> WHAT YOU ARE ASKED TO DO
Give the number of lines in the data that hold the string "impact". Nothing else is needed.

> DATA TO PROCESS
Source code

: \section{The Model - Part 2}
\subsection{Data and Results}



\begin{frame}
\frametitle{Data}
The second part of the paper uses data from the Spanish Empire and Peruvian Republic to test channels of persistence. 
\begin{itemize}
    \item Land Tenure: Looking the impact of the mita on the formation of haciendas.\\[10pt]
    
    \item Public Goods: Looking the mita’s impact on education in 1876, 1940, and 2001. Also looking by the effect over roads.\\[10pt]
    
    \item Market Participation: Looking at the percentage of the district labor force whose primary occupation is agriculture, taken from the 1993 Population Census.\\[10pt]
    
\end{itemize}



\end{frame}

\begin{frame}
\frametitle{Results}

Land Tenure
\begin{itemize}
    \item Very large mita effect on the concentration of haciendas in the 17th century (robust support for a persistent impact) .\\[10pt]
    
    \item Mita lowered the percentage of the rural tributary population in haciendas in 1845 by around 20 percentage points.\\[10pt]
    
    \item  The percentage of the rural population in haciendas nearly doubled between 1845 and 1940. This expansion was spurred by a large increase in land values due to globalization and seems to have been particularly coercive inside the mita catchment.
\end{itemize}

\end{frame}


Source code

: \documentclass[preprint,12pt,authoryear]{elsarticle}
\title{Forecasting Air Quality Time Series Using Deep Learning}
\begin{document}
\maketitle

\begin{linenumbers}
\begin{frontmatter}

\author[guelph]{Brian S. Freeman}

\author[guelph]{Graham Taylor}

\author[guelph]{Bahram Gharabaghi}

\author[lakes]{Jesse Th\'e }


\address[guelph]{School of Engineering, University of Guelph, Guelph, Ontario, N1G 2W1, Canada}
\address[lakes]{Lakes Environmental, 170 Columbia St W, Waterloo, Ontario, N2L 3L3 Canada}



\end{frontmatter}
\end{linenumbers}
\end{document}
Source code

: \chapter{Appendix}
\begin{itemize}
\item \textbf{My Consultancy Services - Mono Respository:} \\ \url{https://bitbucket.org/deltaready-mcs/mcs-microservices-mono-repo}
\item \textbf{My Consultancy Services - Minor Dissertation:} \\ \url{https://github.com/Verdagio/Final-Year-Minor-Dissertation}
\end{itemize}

> RESPONSE BELOW
3